EXERCISE INPUTS section start

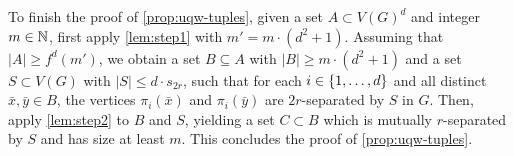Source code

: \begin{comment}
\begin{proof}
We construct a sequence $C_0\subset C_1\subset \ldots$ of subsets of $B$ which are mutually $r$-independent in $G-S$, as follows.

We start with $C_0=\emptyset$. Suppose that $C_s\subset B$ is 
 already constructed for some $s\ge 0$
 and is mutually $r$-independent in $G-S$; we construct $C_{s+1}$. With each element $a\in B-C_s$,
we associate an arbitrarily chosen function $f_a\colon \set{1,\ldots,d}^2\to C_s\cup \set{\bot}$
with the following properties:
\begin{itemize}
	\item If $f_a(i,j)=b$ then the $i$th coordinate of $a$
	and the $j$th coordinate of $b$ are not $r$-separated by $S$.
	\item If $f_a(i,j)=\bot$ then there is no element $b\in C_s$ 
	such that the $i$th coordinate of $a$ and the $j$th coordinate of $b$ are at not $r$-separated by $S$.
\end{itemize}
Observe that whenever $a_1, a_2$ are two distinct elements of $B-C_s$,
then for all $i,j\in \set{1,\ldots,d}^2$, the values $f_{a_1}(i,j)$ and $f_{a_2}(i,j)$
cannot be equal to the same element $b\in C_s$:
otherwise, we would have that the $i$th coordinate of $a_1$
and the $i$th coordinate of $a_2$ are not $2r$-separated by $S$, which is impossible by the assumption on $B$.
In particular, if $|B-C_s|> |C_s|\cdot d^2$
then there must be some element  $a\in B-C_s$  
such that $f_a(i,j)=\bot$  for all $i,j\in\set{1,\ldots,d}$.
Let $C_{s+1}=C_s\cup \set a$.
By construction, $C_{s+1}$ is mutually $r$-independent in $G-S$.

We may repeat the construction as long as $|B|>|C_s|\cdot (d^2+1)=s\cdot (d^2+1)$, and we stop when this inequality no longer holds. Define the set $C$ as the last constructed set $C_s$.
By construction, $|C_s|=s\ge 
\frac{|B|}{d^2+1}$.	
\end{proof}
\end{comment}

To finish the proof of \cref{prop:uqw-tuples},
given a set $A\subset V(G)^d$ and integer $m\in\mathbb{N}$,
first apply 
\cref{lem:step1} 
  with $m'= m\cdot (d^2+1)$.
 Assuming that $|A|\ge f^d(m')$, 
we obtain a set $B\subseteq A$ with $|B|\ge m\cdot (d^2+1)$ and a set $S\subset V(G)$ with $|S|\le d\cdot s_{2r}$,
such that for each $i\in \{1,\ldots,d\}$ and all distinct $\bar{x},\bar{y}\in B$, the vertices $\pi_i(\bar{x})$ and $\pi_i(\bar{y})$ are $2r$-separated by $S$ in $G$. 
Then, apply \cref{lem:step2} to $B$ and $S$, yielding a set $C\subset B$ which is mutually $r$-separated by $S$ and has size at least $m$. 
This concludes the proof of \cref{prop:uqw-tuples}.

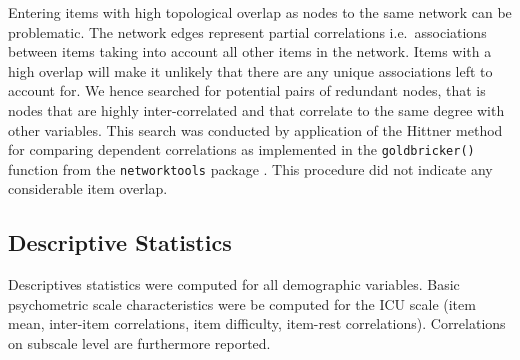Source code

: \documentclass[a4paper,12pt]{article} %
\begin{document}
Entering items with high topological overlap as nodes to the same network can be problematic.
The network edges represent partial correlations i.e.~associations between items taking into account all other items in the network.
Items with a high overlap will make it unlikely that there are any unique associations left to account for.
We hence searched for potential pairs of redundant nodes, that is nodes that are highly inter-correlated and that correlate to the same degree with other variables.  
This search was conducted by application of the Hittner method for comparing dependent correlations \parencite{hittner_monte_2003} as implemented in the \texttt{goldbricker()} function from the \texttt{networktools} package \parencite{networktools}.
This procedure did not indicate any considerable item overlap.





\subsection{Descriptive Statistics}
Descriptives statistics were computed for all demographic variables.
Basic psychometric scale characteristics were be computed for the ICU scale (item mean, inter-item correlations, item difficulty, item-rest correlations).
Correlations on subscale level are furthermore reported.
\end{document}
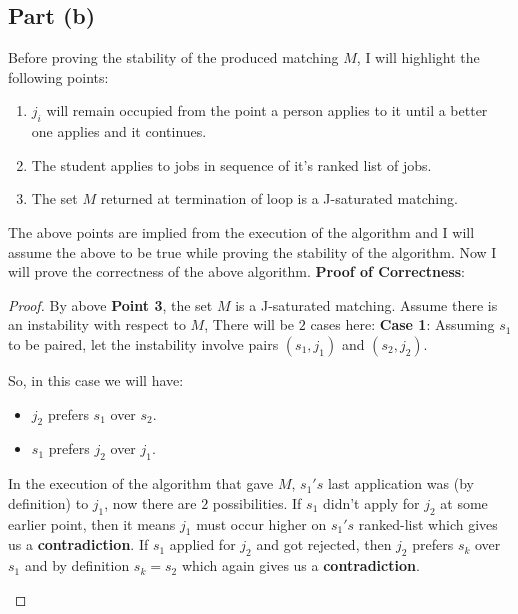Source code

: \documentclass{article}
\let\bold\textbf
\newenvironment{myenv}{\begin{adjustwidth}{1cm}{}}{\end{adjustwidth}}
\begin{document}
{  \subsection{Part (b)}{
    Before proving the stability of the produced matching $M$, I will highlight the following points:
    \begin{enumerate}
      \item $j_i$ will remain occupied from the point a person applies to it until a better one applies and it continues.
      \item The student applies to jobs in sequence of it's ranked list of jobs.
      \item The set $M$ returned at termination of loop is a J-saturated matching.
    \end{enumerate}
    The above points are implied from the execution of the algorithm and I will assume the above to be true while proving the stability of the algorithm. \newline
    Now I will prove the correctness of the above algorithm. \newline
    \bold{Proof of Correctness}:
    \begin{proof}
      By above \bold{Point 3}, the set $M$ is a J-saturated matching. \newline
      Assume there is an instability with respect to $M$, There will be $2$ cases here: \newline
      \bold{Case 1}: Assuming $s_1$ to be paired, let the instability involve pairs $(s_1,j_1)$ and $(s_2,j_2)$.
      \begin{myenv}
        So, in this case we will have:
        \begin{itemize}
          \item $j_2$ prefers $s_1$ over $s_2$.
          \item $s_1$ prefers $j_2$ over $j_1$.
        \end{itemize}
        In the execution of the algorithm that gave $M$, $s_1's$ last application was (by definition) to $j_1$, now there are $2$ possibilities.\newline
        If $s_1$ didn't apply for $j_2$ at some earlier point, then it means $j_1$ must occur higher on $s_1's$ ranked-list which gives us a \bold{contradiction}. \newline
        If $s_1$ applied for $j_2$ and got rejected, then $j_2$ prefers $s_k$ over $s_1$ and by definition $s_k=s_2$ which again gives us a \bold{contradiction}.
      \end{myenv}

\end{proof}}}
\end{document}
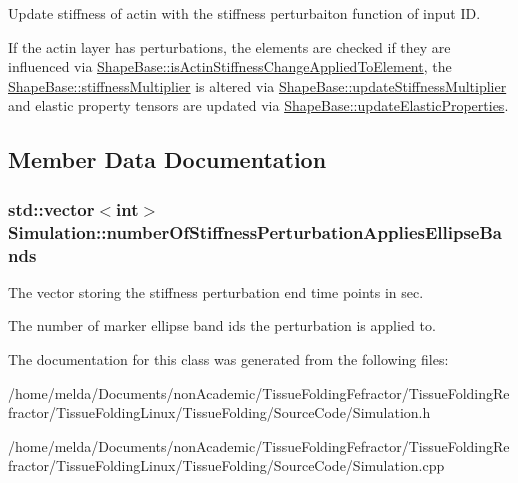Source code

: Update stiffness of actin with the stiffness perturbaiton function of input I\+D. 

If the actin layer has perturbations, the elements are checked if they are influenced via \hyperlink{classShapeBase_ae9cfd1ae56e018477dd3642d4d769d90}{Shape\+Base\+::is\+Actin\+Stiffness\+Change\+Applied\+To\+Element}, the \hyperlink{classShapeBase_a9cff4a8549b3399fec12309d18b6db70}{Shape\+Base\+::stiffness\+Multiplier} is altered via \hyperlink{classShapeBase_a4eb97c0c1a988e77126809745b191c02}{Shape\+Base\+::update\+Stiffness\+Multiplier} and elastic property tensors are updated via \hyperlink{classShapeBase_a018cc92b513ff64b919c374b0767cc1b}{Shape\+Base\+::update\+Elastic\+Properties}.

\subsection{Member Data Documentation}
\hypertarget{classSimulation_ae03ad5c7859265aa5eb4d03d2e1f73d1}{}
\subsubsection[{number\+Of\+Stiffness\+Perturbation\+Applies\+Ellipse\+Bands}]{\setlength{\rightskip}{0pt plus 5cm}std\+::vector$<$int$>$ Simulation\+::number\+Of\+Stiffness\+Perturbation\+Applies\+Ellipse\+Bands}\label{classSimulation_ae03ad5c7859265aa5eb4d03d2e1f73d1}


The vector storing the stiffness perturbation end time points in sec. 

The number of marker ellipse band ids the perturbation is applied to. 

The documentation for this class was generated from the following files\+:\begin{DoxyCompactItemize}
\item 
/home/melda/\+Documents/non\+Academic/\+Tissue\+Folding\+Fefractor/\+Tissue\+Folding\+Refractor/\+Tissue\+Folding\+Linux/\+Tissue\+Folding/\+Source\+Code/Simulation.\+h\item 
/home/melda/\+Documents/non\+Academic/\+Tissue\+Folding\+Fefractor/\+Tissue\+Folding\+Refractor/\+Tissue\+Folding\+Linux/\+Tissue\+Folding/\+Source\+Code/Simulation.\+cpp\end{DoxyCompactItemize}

EXERCISE INPUTS section end
EXERCISE INPUTS section start

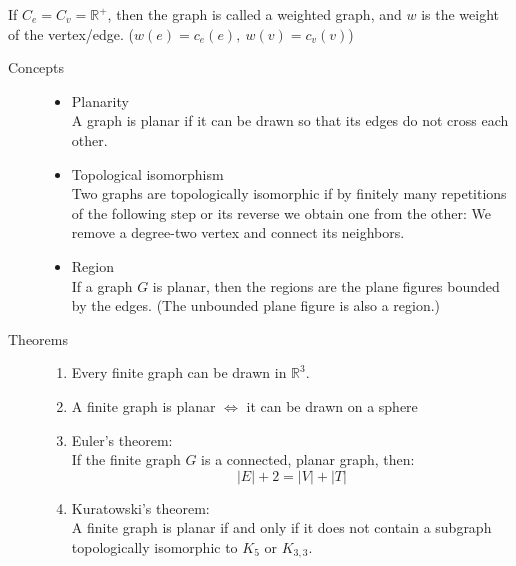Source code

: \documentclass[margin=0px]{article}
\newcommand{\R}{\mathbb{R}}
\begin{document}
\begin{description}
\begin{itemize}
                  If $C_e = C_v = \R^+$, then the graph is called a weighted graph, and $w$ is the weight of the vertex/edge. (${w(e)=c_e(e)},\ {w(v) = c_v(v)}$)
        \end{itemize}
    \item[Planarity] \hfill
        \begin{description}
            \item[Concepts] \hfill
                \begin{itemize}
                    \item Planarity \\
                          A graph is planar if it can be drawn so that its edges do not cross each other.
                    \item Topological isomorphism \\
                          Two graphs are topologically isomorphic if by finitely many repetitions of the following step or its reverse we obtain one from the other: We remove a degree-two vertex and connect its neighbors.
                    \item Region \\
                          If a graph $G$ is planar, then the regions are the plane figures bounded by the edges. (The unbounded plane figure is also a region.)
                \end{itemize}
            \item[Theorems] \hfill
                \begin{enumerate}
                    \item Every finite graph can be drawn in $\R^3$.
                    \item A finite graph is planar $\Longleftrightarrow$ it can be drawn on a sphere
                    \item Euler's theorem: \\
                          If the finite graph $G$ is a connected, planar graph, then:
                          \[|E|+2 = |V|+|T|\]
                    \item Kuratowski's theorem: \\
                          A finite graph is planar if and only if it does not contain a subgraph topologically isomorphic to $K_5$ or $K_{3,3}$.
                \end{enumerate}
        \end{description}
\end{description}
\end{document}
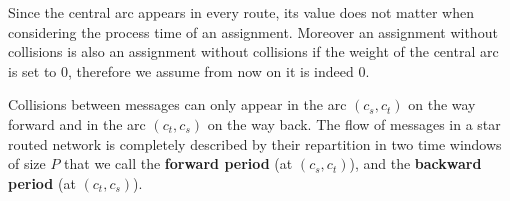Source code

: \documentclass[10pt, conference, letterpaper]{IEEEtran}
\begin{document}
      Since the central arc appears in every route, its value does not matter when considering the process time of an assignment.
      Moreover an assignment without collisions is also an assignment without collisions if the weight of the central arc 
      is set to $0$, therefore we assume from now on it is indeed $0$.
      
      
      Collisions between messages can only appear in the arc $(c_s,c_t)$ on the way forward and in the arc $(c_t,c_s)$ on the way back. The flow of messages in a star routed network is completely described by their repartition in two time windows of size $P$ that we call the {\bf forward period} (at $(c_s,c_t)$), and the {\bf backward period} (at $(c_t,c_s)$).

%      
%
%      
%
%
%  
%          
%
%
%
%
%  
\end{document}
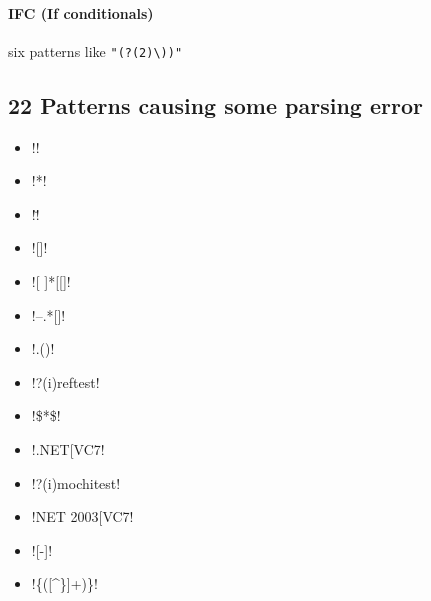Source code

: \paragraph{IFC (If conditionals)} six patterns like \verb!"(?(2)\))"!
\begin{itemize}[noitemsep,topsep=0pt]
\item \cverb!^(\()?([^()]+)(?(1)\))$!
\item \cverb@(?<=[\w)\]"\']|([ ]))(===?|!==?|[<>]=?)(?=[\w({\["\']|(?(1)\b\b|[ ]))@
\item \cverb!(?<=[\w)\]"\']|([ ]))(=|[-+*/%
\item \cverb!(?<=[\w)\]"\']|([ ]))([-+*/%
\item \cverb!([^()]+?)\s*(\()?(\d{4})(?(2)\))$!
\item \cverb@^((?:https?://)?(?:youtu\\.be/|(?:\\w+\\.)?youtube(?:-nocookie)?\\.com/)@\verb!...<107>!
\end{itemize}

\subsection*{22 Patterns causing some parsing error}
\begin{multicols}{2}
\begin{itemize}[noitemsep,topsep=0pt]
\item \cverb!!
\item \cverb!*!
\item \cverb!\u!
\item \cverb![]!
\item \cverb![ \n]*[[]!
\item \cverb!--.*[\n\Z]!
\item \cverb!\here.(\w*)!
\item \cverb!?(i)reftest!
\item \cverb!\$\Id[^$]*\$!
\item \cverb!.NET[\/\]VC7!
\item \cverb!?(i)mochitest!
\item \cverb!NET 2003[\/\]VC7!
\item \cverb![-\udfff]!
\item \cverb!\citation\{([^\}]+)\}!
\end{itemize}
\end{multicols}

EXERCISE INPUTS section end

** TASK **
Please return the lines above that run from the line containing "By construction, $|C_s|=s\ge" to the line containing "Assuming that $|A|\ge", inclusive, exactly and with no other lines.

** PROBLEM SOLUTION **
By construction, $|C_s|=s\ge 
\frac{|B|}{d^2+1}$.	
\end{proof}
\end{comment}

To finish the proof of \cref{prop:uqw-tuples},
given a set $A\subset V(G)^d$ and integer $m\in\mathbb{N}$,
first apply 
\cref{lem:step1} 
  with $m'= m\cdot (d^2+1)$.
 Assuming that $|A|\ge f^d(m')$, 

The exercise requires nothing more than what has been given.